Have you stopped to think what wine is?
Wine is nothing more than fermented grape juice. In theory, many fruits can make wine –blackberry or raspberry wines, for instance. In practice, grapes make the best wines and 99% of wines produced started in the grapevine.
Making wine is simple
- Get large quantities of ripe grapes –you can grow your own or buy them.
- Crush them to release the juice –this is the previous feet stomping task.
- Place the juice in a clean container –no leaks, please.
- Wait until the fermentation is finished and sugar has turned into alcohol.
Sugar turns into alcohol because of yeast. These micro-organism live in the vineyards and they are on the grape skins. Yeast gets in contact with the sugar in the juice once the grapes are crushed and begin the fermentation process, slowly converting the sugar into alcohol –and carbon dioxide, but this one evaporates into the air.
Fermentation completed, no sugar, no grape juice, you’ll have only wine in the container.
Pretty easy, isn’t it? Fermentation is a natural process and it does not look like we have much control about it. Then, why so much talk about wine and winemaking?
The buzz about wine
The wide variety of wines produced comes as a result of small variations in this process.
- The grapes – grape juice, known as must, is the raw material for wine and two different grape varieties don’t make the same wine. Don’t forget that riper, sweeter grapes make wines with more alcohol, so where the grape grew, or harvest time, influence the final product.
- The container – the type or size of the container can change noticeably the way the wine tastes. Stainless steel and oak are the preferred materials.
- Temperature – the temperature the must has kept during the fermentation process has an impact in the final wine. Modern winemaking may use colder temperatures than previously thought possible.
Once fermentation is done, the final product is young material, many times rough and not worth talking about. Winemakers can do some extra things to this wine before declaring it ready to drink.
- Maturing the wine – many wines benefit from some rest to soften and enhance its flavors. Other after-fermentation processes, apart from aging, may change a wine: clarification, blending; even a secondary fermentation – malolactic fermentation.
Viticulture, the process of growing wine grapes, has been raised from ancient art to a complex combination of science and art. Add in all the other special knowledge and skills required to produce the end product —bottled wine— and you have a Herculean (or is that Dionysian?) task.

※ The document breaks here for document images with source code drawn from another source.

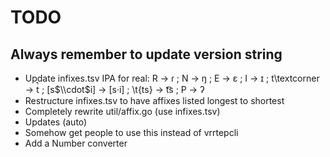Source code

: # TODO
## Always remember to update version string
* Update infixes.tsv IPA for real: R -> ɾ ; N -> ŋ ; E -> ɛ ; I -> ɪ ; t\\textcorner -> t̚  ; [s$\\cdot$i] -> [s·i] ; \\t{ts} -> t͡s ; P -> ʔ
* Restructure infixes.tsv to have affixes listed longest to shortest
* Completely rewrite util/affix.go (use infixes.tsv)
* Updates (auto)
* Somehow get people to use this instead of vrrtepcli
* Add a Number converter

Vintners, makers of wine, have to consider site, season, soil and a host of other factors in order to deliver fine wine to the consumer's table.

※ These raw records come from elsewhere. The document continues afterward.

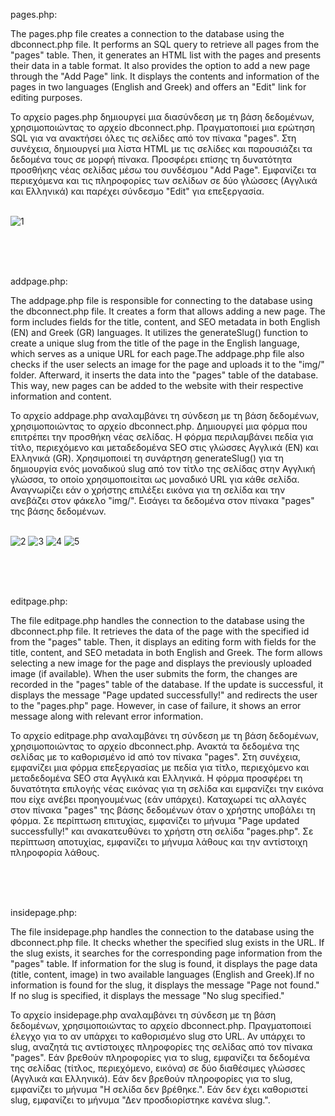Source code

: pages.php:

The pages.php file creates a connection to the database using the dbconnect.php file. It performs an SQL query to retrieve all pages from the "pages" table. Then, it generates an HTML list with the pages and presents their data in a table format. It also provides the option to add a new page through the "Add Page" link. It displays the contents and information of the pages in two languages (English and Greek) and offers an "Edit" link for editing purposes.

Το αρχείο pages.php δημιουργεί μια διασύνδεση με τη βάση δεδομένων, χρησιμοποιώντας το αρχείο dbconnect.php. Πραγματοποιεί μια ερώτηση SQL για να ανακτήσει όλες τις σελίδες από τον πίνακα "pages". Στη συνέχεια, δημιουργεί μια λίστα HTML με τις σελίδες και παρουσιάζει τα δεδομένα τους σε μορφή πίνακα. Προσφέρει επίσης τη δυνατότητα προσθήκης νέας σελίδας μέσω του συνδέσμου "Add Page". Εμφανίζει τα περιεχόμενα και τις πληροφορίες των σελίδων σε δύο γλώσσες (Αγγλικά και Ελληνικά) και παρέχει σύνδεσμο "Edit" για επεξεργασία.<br><br>

![1](https://github.com/kwstasmss/PseudoCMS--Page-and-Content-Generation-for-Tailored-Programmer-Flexibility/assets/140596070/bc7177cb-ef28-45b2-a213-917fcbd02ef0)


<br><br><br>

addpage.php:

The addpage.php file is responsible for connecting to the database using the dbconnect.php file. It creates a form that allows adding a new page. The form includes fields for the title, content, and SEO metadata in both English (EN) and Greek (GR) languages. It utilizes the generateSlug() function to create a unique slug from the title of the page in the English language, which serves as a unique URL for each page.The addpage.php file also checks if the user selects an image for the page and uploads it to the "img/" folder. Afterward, it inserts the data into the "pages" table of the database. This way, new pages can be added to the website with their respective information and content.

Το αρχείο addpage.php αναλαμβάνει τη σύνδεση με τη βάση δεδομένων, χρησιμοποιώντας το αρχείο dbconnect.php. Δημιουργεί μια φόρμα που επιτρέπει την προσθήκη νέας σελίδας. Η φόρμα περιλαμβάνει πεδία για τίτλο, περιεχόμενο και μεταδεδομένα SEO στις γλώσσες Αγγλικά (EN) και Ελληνικά (GR). Χρησιμοποιεί τη συνάρτηση generateSlug() για τη δημιουργία ενός μοναδικού slug από τον τίτλο της σελίδας στην Αγγλική γλώσσα, το οποίο χρησιμοποιείται ως μοναδικό URL για κάθε σελίδα. Αναγνωρίζει εάν ο χρήστης επιλέξει εικόνα για τη σελίδα και την ανεβάζει στον φάκελο "img/". Εισάγει τα δεδομένα στον πίνακα "pages" της βάσης δεδομένων.<br><br>

![2](https://github.com/kwstasmss/PseudoCMS--Page-and-Content-Generation-for-Tailored-Programmer-Flexibility/assets/140596070/616ca081-caf1-4a53-a975-e3db55b6562d)
![3](https://github.com/kwstasmss/PseudoCMS--Page-and-Content-Generation-for-Tailored-Programmer-Flexibility/assets/140596070/acc5eec1-955f-40a7-83f0-8d807e3afad4)
![4](https://github.com/kwstasmss/PseudoCMS--Page-and-Content-Generation-for-Tailored-Programmer-Flexibility/assets/140596070/11ef3707-eca1-4253-8206-3a0dda4ff84d)
![5](https://github.com/kwstasmss/PseudoCMS--Page-and-Content-Generation-for-Tailored-Programmer-Flexibility/assets/140596070/585017fb-29f2-4c73-9664-0d7a5e7c83aa)




<br><br><br>

editpage.php:

The file editpage.php handles the connection to the database using the dbconnect.php file. It retrieves the data of the page with the specified id from the "pages" table. Then, it displays an editing form with fields for the title, content, and SEO metadata in both English and Greek. The form allows selecting a new image for the page and displays the previously uploaded image (if available). When the user submits the form, the changes are recorded in the "pages" table of the database. If the update is successful, it displays the message "Page updated successfully!" and redirects the user to the "pages.php" page. However, in case of failure, it shows an error message along with relevant error information.

Το αρχείο editpage.php αναλαμβάνει τη σύνδεση με τη βάση δεδομένων, χρησιμοποιώντας το αρχείο dbconnect.php. Ανακτά τα δεδομένα της σελίδας με το καθορισμένο id από τον πίνακα "pages". Στη συνέχεια, εμφανίζει μια φόρμα επεξεργασίας με πεδία για τίτλο, περιεχόμενο και μεταδεδομένα SEO στα Αγγλικά και Ελληνικά. Η φόρμα προσφέρει τη δυνατότητα επιλογής νέας εικόνας για τη σελίδα και εμφανίζει την εικόνα που είχε ανέβει προηγουμένως (εάν υπάρχει). Καταχωρεί τις αλλαγές στον πίνακα "pages" της βάσης δεδομένων όταν ο χρήστης υποβάλει τη φόρμα. Σε περίπτωση επιτυχίας, εμφανίζει το μήνυμα "Page updated successfully!" και ανακατευθύνει το χρήστη στη σελίδα "pages.php". Σε περίπτωση αποτυχίας, εμφανίζει το μήνυμα λάθους και την αντίστοιχη πληροφορία λάθους.

<br><br><br>

insidepage.php:

The file insidepage.php handles the connection to the database using the dbconnect.php file. It checks whether the specified slug exists in the URL. If the slug exists, it searches for the corresponding page information from the "pages" table. If information for the slug is found, it displays the page data (title, content, image) in two available languages (English and Greek).If no information is found for the slug, it displays the message "Page not found." If no slug is specified, it displays the message "No slug specified."

Το αρχείο insidepage.php αναλαμβάνει τη σύνδεση με τη βάση δεδομένων, χρησιμοποιώντας το αρχείο dbconnect.php. Πραγματοποιεί έλεγχο για το αν υπάρχει το καθορισμένο slug στο URL. Αν υπάρχει το slug, αναζητά τις αντίστοιχες πληροφορίες της σελίδας από τον πίνακα "pages". Εάν βρεθούν πληροφορίες για το slug, εμφανίζει τα δεδομένα της σελίδας (τίτλος, περιεχόμενο, εικόνα) σε δύο διαθέσιμες γλώσσες (Αγγλικά και Ελληνικά). Εάν δεν βρεθούν πληροφορίες για το slug, εμφανίζει το μήνυμα "Η σελίδα δεν βρέθηκε.". Εάν δεν έχει καθοριστεί slug, εμφανίζει το μήνυμα "Δεν προσδιορίστηκε κανένα slug.".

Dark soils absorb heat more efficiently and rocky soils allow better drainage and provide stones that also help retain heat. Relative concentrations of nitrogen and other elements play an essential part. Topography (the contours of land) partly determine the usable amounts of sunlight and shade, while climate encompasses temperature range, total sunlight available, annual rainfall, wind and so forth.
Which grapes are selected to be grown depend on the terroir. A 'terroir' is a group of vineyards (or even vines) from the same region that share similar soil type, weather conditions and other attributes. Planting time varies from late March to early April, with harvest ranging from late September to early October, depending on location, species and individual judgment.

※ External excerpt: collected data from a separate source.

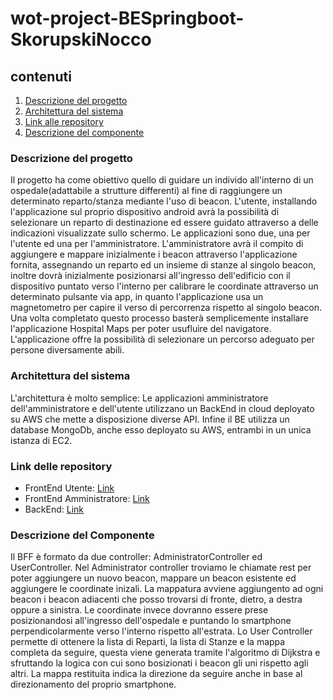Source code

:# wot-project-BESpringboot-SkorupskiNocco

## contenuti
1. [Descrizione del progetto](#descrizione-progetto)
2. [Architettura del sistema](#architettura)
3. [Link alle repository](#links)
4. [Descrizione del componente](#descrizione-componente)


### Descrizione del progetto <a name="descrizione-progetto"></a>

Il progetto ha come obiettivo quello di guidare un individo all'interno di un ospedale(adattabile a strutture differenti) al fine di raggiungere un determinato reparto/stanza mediante l'uso di beacon. 
L'utente, installando l'applicazione sul proprio dispositivo android avrà la possibilità di selezionare un reparto di destinazione ed essere guidato attraverso a delle indicazioni visualizzate sullo schermo.
Le applicazioni sono due, una per l'utente ed una per l'amministratore. 
L'amministratore avrà il compito di aggiungere e mappare inizialmente i beacon attraverso l'applicazione fornita, assegnando un reparto ed un insieme di stanze al singolo beacon, inoltre dovrà inizialmente posizionarsi all'ingresso dell'edificio con il dispositivo puntato verso l'interno per calibrare le coordinate attraverso un determinato pulsante via app, in quanto l'applicazione usa un magnetometro per capire il verso di percorrenza rispetto al singolo beacon.
Una volta completato questo processo basterà semplicemente installare l'applicazione Hospital Maps per poter usufluire del navigatore. 
L'applicazione offre la possibilità di selezionare un percorso adeguato per persone diversamente abili.


### Architettura del sistema <a name="architettura"></a>

L'architettura è molto semplice:
Le applicazioni amministratore dell'amministratore e dell'utente utilizzano un BackEnd in cloud deployato su AWS che mette a disposizione diverse API.
Infine il BE utilizza un database MongoDb, anche esso deployato su AWS, entrambi in un unica istanza di EC2.


### Link delle repository <a name="links"></a>

- FrontEnd Utente: [Link](https://github.com/UniSalento-IDALab-IoTCourse-2022-2023/wot-project-2022-2023-AppAndroidFE-NoccoSkorupski)
- FrontEnd Amministratore: [Link](https://github.com/UniSalento-IDALab-IoTCourse-2022-2023/wot-project-AdminAppAndroidFE-NoccoSkorupski)
- BackEnd: [Link](https://github.com/UniSalento-IDALab-IoTCourse-2022-2023/wot-project-BESpringboot-SkorupskiNocco)


### Descrizione del Componente <a name="descrizione-componente"></a>
Il BFF è formato da due controller: AdministratorController ed UserController.
Nel Administrator controller troviamo le chiamate rest per poter aggiungere un nuovo beacon, mappare un beacon esistente ed aggiungere le coordinate inizali.
La mappatura avviene aggiungento ad ogni beacon i beacon adiacenti che posso trovarsi di fronte, dietro, a destra oppure a sinistra. Le coordinate invece dovranno essere prese posizionandosi all'ingresso dell'ospedale e puntando lo smartphone perpendicolarmente verso l'interno rispetto all'estrata.
Lo User Controller permette di ottenere la lista di Reparti, la lista di Stanze e la mappa completa da seguire, questa viene generata tramite l'algoritmo di Dijkstra e sfruttando la logica con cui sono bosizionati i beacon gli uni rispetto agli altri. La mappa restituita indica la direzione da seguire anche in base al direzionamento del proprio smartphone.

Once harvested, usually by hand, the grapes are off to the crusher to be turned into must - skin, meat, and juice created in large vats containing a perforated, rotating drum. The holes allow juice and skins to pass through, but filter out stems.
Red-grape must is then sent to fermentation tanks, while white goes first to a wine press. The press is a large, usually stainless-steel cylindrical tank with an inflatable rubber bladder inside. The bladder is used to squeeze the skins against the tank walls to separate them from the juice. The result is sent to another fermentation tank.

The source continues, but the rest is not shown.